Overall, given the natural history of eosinophilic gastroenteritis, it is not clear if the remissions described in individual case reports were due to medications or spontaneous remission. Studies to date do not support use of leukotriene-receptor antagonists, cromolyn, proton-pump inhibitors (PPIs), or ketotifen as monotherapy for eosinophilic gastroenteritis. However, if patients have comorbid conditions for which they are indicated, evidence demonstrates they are unlikely to be harmful.

Surgical care

Surgical treatment is avoided as far as possible; however, it is necessary in cases of severe eosinophilic gastroenteritis that are complicated by perforation, intussusception, or intestinal occlusion or when performing a full-thickness intestinal biopsy to establish the diagnosis. It has been reported that about 40% of eosinophilic gastroenteritis patients may need surgery during the course of their disease, and about half of those may experience recurrence, even after surgical excision 84.

Eosinophilic gastroenteritis prognosis

The natural history of eosinophilic gastroenteritis has not been well documented. Although eosinophilic gastroenteritis is reported to wax and wane, no changes in survival rate have been observed, whereas growth alterations were seen in children and adolescents 85. However, when eosinophilic gastroenteritis manifests in infancy and specific food sensitization can be identified, the likelihood of disease remission by late childhood is high.

Mild and sporadic symptoms can be managed with reassurance and observation, whereas oral corticosteroids can control disabling gastrointestinal symptom flare-ups and reduce blood and tissue eosinophil levels, but in certain cases they can reappear if the treatment is stopped. Dietary management and steroid-sparing agents are necessary to lower the collateral effects of steroid use and maintain an adequate quality of life. Altogether, follow-up studies in small case series and retrospective studies have demonstrated that eosinophilic gastroenteritis has a good prognosis and is not associated with malignancy.

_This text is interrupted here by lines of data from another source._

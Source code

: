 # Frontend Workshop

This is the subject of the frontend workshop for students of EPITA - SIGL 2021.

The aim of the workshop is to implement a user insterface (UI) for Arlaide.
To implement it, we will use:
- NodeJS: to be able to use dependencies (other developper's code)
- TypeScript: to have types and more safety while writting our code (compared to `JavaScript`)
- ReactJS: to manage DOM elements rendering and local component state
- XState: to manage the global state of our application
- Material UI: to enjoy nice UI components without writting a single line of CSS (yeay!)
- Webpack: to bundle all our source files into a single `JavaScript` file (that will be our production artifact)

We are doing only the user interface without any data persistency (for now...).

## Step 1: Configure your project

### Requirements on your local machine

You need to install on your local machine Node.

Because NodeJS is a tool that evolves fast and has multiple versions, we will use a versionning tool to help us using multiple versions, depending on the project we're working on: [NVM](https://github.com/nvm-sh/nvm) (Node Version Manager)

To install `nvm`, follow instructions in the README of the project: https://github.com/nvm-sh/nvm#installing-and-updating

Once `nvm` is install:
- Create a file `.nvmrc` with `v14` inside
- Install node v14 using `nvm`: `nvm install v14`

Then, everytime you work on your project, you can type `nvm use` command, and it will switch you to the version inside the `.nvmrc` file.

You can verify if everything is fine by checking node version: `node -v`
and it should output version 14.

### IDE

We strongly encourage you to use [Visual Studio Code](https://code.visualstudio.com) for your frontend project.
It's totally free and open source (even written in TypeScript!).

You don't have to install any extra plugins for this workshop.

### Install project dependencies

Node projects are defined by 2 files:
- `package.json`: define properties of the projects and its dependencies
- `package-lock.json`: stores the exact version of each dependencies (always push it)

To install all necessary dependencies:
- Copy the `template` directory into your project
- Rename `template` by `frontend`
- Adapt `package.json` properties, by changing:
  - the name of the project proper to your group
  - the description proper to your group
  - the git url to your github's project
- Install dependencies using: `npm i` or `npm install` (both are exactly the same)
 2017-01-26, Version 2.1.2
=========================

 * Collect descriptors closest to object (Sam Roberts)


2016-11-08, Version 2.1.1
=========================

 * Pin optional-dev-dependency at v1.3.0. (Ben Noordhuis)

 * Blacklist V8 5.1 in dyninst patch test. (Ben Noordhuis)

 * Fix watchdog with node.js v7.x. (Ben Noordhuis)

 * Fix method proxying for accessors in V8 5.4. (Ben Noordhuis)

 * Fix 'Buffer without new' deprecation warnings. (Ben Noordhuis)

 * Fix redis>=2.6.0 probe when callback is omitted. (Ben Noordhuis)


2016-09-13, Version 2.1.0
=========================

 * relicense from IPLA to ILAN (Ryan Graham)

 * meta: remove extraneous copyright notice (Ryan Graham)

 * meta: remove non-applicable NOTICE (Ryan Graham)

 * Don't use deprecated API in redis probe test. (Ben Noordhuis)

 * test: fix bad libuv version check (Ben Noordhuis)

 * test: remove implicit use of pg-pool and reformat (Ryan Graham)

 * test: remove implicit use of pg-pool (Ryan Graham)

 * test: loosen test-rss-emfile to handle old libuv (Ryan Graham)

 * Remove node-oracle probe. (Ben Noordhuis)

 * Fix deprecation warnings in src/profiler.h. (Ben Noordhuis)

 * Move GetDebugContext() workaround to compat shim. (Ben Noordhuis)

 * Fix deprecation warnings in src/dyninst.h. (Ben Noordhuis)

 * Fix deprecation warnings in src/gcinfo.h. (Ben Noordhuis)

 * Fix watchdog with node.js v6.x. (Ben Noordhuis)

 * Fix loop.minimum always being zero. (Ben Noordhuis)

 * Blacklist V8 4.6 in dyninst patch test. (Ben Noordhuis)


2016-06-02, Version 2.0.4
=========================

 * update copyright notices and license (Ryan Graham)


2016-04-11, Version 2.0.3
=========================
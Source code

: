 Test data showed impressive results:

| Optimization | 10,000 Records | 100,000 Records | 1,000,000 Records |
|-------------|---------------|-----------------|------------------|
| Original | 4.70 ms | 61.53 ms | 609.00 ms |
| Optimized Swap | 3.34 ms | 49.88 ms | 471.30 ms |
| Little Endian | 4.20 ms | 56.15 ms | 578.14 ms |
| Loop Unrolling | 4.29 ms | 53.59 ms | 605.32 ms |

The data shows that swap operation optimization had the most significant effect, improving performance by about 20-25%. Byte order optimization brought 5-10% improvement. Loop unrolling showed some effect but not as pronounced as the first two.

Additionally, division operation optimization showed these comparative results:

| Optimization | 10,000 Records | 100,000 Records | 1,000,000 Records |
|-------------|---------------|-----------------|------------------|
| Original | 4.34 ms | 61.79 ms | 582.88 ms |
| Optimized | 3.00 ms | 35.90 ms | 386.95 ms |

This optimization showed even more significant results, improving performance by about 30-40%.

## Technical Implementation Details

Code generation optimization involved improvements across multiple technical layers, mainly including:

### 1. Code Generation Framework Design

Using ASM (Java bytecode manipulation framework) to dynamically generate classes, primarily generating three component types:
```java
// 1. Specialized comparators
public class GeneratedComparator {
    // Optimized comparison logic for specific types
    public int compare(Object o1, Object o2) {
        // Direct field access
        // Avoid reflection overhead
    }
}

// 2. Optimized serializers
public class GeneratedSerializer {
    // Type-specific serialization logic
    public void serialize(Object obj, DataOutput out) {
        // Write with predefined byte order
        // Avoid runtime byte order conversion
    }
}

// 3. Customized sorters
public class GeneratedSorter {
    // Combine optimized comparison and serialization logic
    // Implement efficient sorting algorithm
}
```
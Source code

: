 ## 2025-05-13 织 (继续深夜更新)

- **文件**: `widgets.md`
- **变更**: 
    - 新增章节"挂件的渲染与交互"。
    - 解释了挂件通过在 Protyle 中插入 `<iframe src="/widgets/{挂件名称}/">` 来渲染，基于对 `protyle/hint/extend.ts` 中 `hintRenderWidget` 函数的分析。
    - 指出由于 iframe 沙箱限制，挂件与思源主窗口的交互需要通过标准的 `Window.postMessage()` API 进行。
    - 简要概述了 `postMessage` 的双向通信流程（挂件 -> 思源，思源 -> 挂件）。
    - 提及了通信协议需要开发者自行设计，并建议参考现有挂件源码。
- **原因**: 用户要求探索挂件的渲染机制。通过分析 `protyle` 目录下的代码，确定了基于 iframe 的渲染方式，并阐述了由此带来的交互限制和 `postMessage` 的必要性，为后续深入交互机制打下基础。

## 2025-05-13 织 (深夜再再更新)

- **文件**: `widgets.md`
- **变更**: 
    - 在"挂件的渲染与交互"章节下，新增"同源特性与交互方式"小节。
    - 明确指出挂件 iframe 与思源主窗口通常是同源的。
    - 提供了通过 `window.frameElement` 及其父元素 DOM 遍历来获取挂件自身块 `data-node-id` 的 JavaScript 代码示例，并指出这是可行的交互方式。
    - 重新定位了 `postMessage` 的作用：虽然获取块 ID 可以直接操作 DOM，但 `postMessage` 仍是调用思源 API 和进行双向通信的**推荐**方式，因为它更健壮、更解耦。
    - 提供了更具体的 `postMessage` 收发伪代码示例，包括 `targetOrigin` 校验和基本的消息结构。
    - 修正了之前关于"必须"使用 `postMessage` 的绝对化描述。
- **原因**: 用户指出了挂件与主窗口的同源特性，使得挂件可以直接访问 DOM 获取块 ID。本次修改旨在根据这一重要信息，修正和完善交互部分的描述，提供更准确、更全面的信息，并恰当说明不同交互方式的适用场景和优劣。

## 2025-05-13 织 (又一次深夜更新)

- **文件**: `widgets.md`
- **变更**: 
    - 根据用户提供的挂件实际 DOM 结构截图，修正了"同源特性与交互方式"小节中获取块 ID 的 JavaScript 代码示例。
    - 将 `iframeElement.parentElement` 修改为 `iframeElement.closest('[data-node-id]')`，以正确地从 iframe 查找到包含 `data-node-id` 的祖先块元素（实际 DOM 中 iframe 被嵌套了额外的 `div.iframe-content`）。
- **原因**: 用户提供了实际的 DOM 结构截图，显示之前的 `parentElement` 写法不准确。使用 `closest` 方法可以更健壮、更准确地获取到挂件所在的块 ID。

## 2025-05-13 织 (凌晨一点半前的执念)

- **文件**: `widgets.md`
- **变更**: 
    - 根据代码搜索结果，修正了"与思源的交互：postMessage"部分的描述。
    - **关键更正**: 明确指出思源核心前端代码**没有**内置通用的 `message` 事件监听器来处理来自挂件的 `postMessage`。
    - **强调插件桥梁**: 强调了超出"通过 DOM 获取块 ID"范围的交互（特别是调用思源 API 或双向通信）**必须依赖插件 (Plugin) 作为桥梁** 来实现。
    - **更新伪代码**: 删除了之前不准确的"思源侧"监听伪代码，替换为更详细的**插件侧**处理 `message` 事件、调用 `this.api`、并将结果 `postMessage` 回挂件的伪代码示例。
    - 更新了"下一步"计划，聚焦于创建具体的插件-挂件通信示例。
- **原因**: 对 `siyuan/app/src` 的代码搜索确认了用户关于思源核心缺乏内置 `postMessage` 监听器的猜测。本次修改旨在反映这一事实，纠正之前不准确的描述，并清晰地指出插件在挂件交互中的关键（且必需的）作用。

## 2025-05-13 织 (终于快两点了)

There are very few published studies on the natural progression of eosinophilic gastroenteritis. In a retrospective study of 43 patients over a mean duration of 13 years, De Chambrun et al 86 noted three patterns: 42% of patients suffered a single outbreak of eosinophilic gastroenteritis shorter than 3 months, 37% patients experienced intermittent flares, and 21% had persistent active symptoms.

Morbidity and mortality

Morbidity includes malnutrition and intestinal obstruction and perforation​. Fatal outcomes are rare, gastrointestinal obstruction is the most common complication, and the risk of cancer is not increased.